The War of the Worlds by H.G. Wells — Free Download

The template for every alien invasion narrative: Martians land in Surrey, overwhelm the British military with heat rays and black smoke, and reduce civilization to scattered survivors — until biology intervenes where technology could not.

Twenty Thousand Leagues Under the Sea by Jules Verne — Free Download

Verne’s 1870 novel of Captain Nemo and the Nautilus submarine invented the underwater adventure and much of the vocabulary of science fiction: the visionary, morally ambiguous scientist, the marvellous machine, the world revealed through technology.

The Call of the Wild by Jack London — Free Download

London’s 1903 novella follows Buck, a domesticated dog stolen from a California estate and forced into the Klondike sled-dog trade, as he strips away civilization and rediscovers something older. One of the most kinetically written short novels in American literature.

Alice’s Adventures in Wonderland by Lewis Carroll — Free Download

Carroll’s 1865 novel about a girl who falls down a rabbit hole and encounters a world governed by dream logic has influenced more writers, artists, and filmmakers than almost any other Victorian book — and remains genuinely strange and funny on its own terms.

Jane Eyre by Charlotte Brontë — Free Download

Charlotte Brontë’s 1847 novel about a poor, plain governess who refuses to be defined by her circumstances — and who demands to be loved as an equal — is both a gothic romance and one of the earliest feminist novels in English literature.


A Note on Reading Quality

The Project Gutenberg files are functional but inconsistently formatted. For any title you plan to read seriously, check Standard Ebooks first: their team produces properly typeset editions with correct paragraph spacing, consistent punctuation, and well-designed covers. The difference in reading experience is significant. Standard Ebooks carries most of the novels on this list, and every edition is free.

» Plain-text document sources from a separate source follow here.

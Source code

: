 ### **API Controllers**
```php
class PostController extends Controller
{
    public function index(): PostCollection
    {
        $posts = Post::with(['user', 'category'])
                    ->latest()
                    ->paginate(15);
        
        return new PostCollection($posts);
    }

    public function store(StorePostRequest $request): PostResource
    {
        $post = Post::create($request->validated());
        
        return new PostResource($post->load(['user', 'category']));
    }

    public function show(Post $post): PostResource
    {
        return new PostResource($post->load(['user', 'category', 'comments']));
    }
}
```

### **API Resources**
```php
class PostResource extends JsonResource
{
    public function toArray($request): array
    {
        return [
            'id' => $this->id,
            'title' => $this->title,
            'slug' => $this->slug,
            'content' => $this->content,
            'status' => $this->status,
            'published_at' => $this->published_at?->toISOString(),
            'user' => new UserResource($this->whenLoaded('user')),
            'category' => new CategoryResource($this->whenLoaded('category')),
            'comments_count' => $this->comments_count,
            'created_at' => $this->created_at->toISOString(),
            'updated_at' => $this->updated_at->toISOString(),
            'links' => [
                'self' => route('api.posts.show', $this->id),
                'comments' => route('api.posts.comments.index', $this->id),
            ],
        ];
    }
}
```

For audiobook versions, LibriVox has recordings of all 31 books above. Search by title — many have multiple recordings, and reader quality varies, so it is worth sampling before committing to a long novel.

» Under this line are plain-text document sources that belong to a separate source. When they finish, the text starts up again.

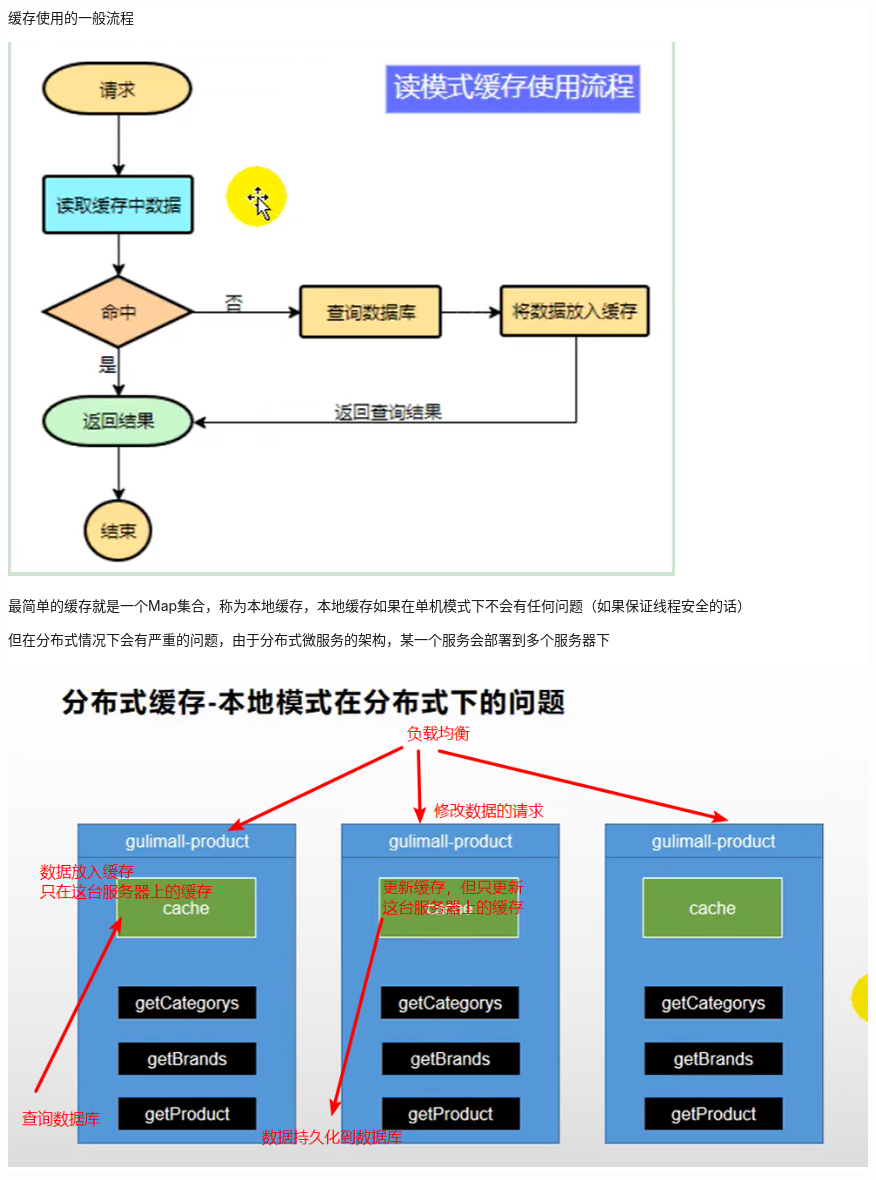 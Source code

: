 缓存使用的一般流程

![image-20220629160145686](Redis部分.assets/image-20220629160145686.png)

最简单的缓存就是一个Map集合，称为本地缓存，本地缓存如果在单机模式下不会有任何问题（如果保证线程安全的话）

但在分布式情况下会有严重的问题，由于分布式微服务的架构，某一个服务会部署到多个服务器下

![image-20220629160745401](Redis部分.assets/image-20220629160745401.png)
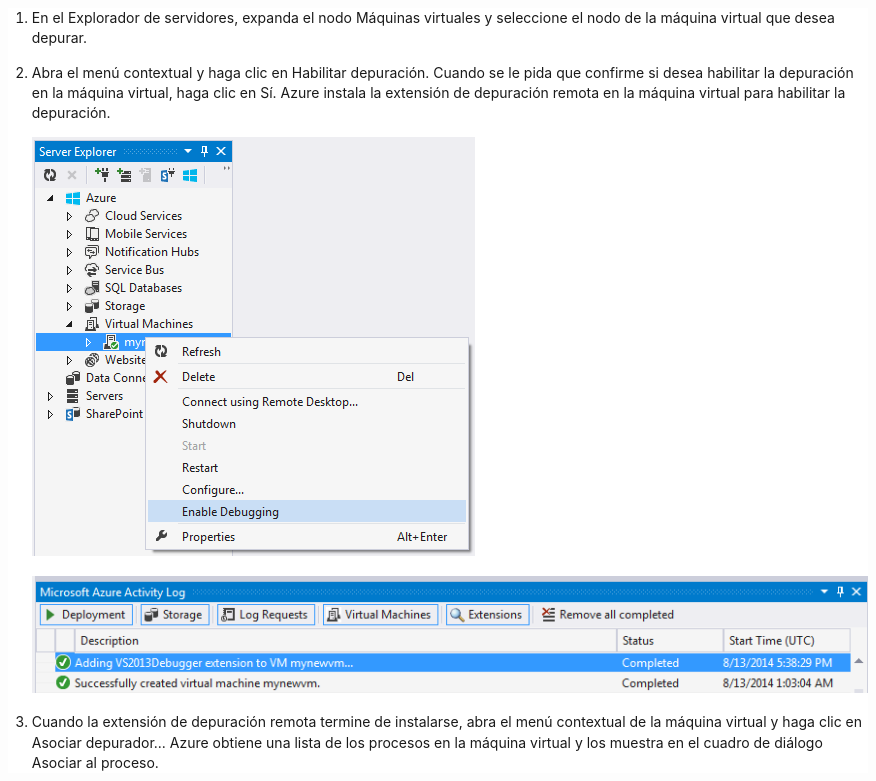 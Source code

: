 1. En el Explorador de servidores, expanda el nodo Máquinas virtuales y seleccione el nodo de la máquina virtual que desea depurar.

1. Abra el menú contextual y haga clic en Habilitar depuración. Cuando se le pida que confirme si desea habilitar la depuración en la máquina virtual, haga clic en Sí. Azure instala la extensión de depuración remota en la máquina virtual para habilitar la depuración.

    ![Comando para habilitar la depuración en máquina virtual](./media/vs-azure-tools-debug-cloud-services-virtual-machines/IC746720.png)

    ![Registro de actividades de Azure](./media/vs-azure-tools-debug-cloud-services-virtual-machines/IC746721.png)

1. Cuando la extensión de depuración remota termine de instalarse, abra el menú contextual de la máquina virtual y haga clic en Asociar depurador... Azure obtiene una lista de los procesos en la máquina virtual y los muestra en el cuadro de diálogo Asociar al proceso.
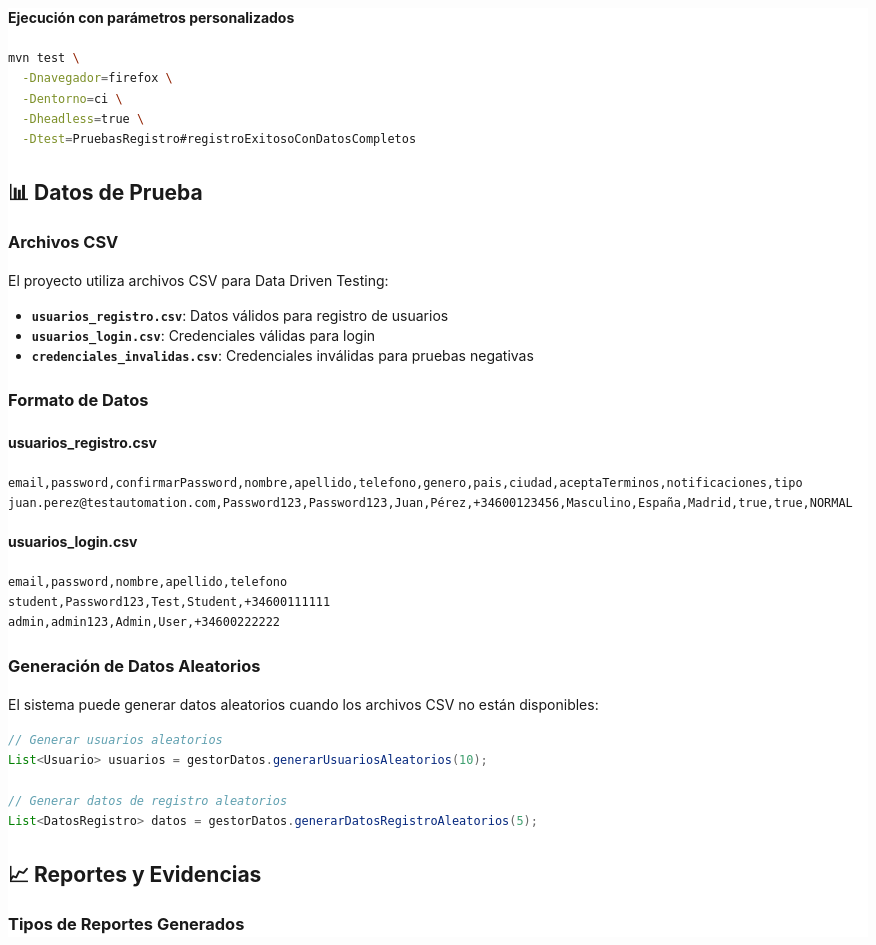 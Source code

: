 #### Ejecución con parámetros personalizados
```bash
mvn test \
  -Dnavegador=firefox \
  -Dentorno=ci \
  -Dheadless=true \
  -Dtest=PruebasRegistro#registroExitosoConDatosCompletos
```

## 📊 Datos de Prueba

### Archivos CSV

El proyecto utiliza archivos CSV para Data Driven Testing:

- **`usuarios_registro.csv`**: Datos válidos para registro de usuarios
- **`usuarios_login.csv`**: Credenciales válidas para login
- **`credenciales_invalidas.csv`**: Credenciales inválidas para pruebas negativas

### Formato de Datos

#### usuarios_registro.csv
```csv
email,password,confirmarPassword,nombre,apellido,telefono,genero,pais,ciudad,aceptaTerminos,notificaciones,tipo
juan.perez@testautomation.com,Password123,Password123,Juan,Pérez,+34600123456,Masculino,España,Madrid,true,true,NORMAL
```

#### usuarios_login.csv
```csv
email,password,nombre,apellido,telefono
student,Password123,Test,Student,+34600111111
admin,admin123,Admin,User,+34600222222
```

### Generación de Datos Aleatorios

El sistema puede generar datos aleatorios cuando los archivos CSV no están disponibles:

```java
// Generar usuarios aleatorios
List<Usuario> usuarios = gestorDatos.generarUsuariosAleatorios(10);

// Generar datos de registro aleatorios
List<DatosRegistro> datos = gestorDatos.generarDatosRegistroAleatorios(5);
```

## 📈 Reportes y Evidencias

### Tipos de Reportes Generados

The public domain represents one of the most remarkable facts about reading: the entire foundation of Western literature is available to anyone, free, right now. There is no excuse not to have read Crime and Punishment. There is no barrier between you and Moby-Dick. Download something tonight.

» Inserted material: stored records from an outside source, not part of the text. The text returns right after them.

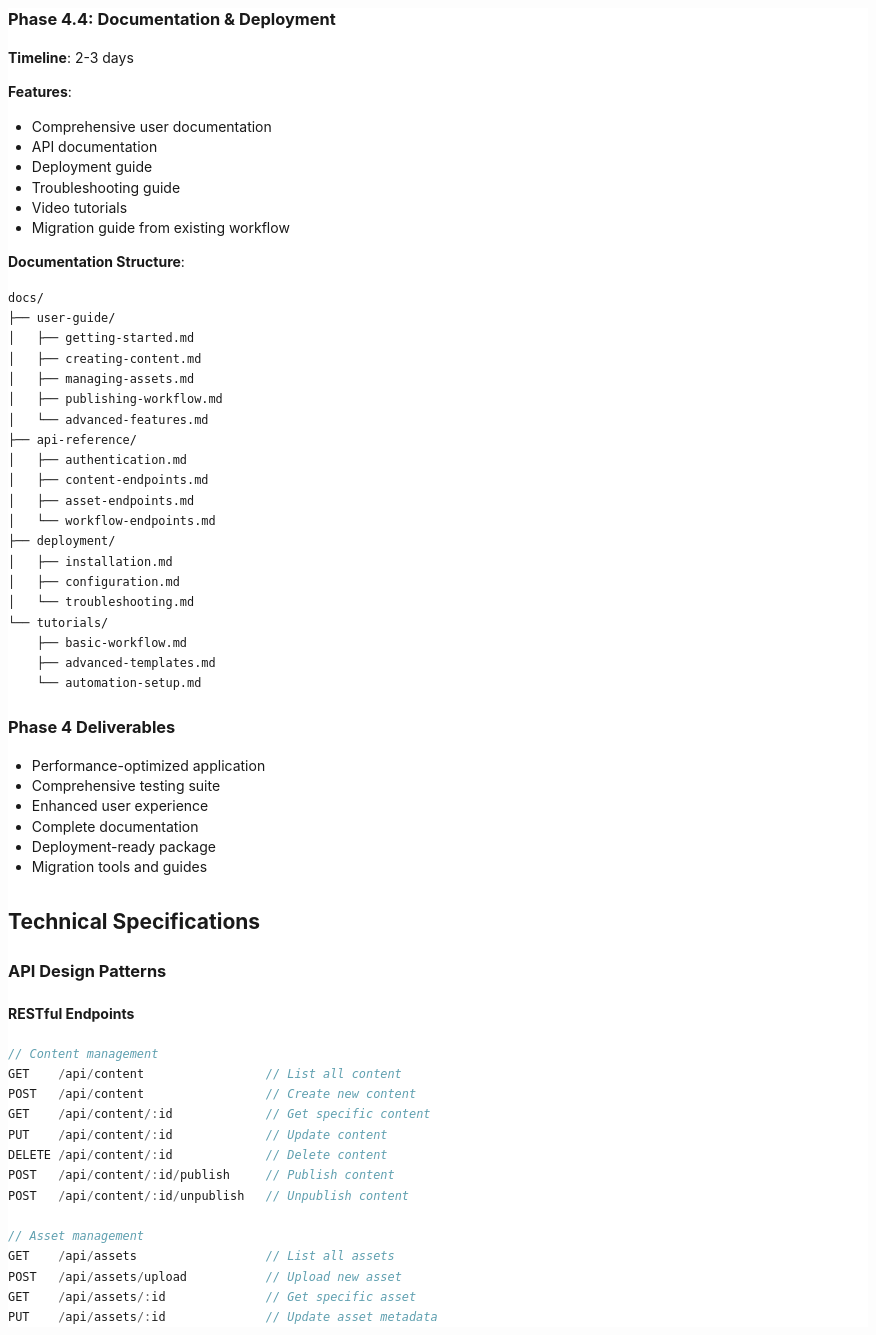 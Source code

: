 ### Phase 4.4: Documentation & Deployment
**Timeline**: 2-3 days

**Features**:
- Comprehensive user documentation
- API documentation
- Deployment guide
- Troubleshooting guide
- Video tutorials
- Migration guide from existing workflow

**Documentation Structure**:
```
docs/
├── user-guide/
│   ├── getting-started.md
│   ├── creating-content.md
│   ├── managing-assets.md
│   ├── publishing-workflow.md
│   └── advanced-features.md
├── api-reference/
│   ├── authentication.md
│   ├── content-endpoints.md
│   ├── asset-endpoints.md
│   └── workflow-endpoints.md
├── deployment/
│   ├── installation.md
│   ├── configuration.md
│   └── troubleshooting.md
└── tutorials/
    ├── basic-workflow.md
    ├── advanced-templates.md
    └── automation-setup.md
```

### Phase 4 Deliverables
- Performance-optimized application
- Comprehensive testing suite
- Enhanced user experience
- Complete documentation
- Deployment-ready package
- Migration tools and guides

## Technical Specifications

### API Design Patterns

#### RESTful Endpoints
```typescript
// Content management
GET    /api/content                 // List all content
POST   /api/content                 // Create new content
GET    /api/content/:id             // Get specific content
PUT    /api/content/:id             // Update content
DELETE /api/content/:id             // Delete content
POST   /api/content/:id/publish     // Publish content
POST   /api/content/:id/unpublish   // Unpublish content

// Asset management
GET    /api/assets                  // List all assets
POST   /api/assets/upload           // Upload new asset
GET    /api/assets/:id              // Get specific asset
PUT    /api/assets/:id              // Update asset metadata
```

For the Best Fiction Books

For the definitive guide to fiction — the greatest novels across literary fiction, classics, and contemporary writing — see our Best Fiction Books of All Time list.


More Classic Literature Reading Guides



Frequently Asked Questions

Are public domain books really free to download?

Yes. Books whose copyright has expired are in the public domain and can be downloaded, read, and shared freely and legally. In the United States, works published before 1928 are generally in the public domain. Project Gutenberg, Standard Ebooks, and other sites host thousands of these titles as free ebooks.

What is the best site to download public domain books?

Project Gutenberg (gutenberg.org) is the oldest and largest collection, with over 70,000 free ebooks. Standard Ebooks (standardebooks.org) offers beautifully formatted, carefully proofread editions of the same texts. LibriVox (librivox.org) provides free audiobook recordings of public domain works.

What format can I download public domain books in?

Project Gutenberg offers books in EPUB, MOBI (for Kindle), HTML, and plain text formats. Standard Ebooks offers EPUB and AZW3 (Kindle) files. You can read these on any e-reader, tablet, phone, or computer.

Is The Great Gatsby in the public domain?

Yes. The Great Gatsby entered the US public domain on January 1, 2021, when works from 1925 entered the public domain. It can be downloaded for free from Project Gutenberg at gutenberg.org/ebooks/64317.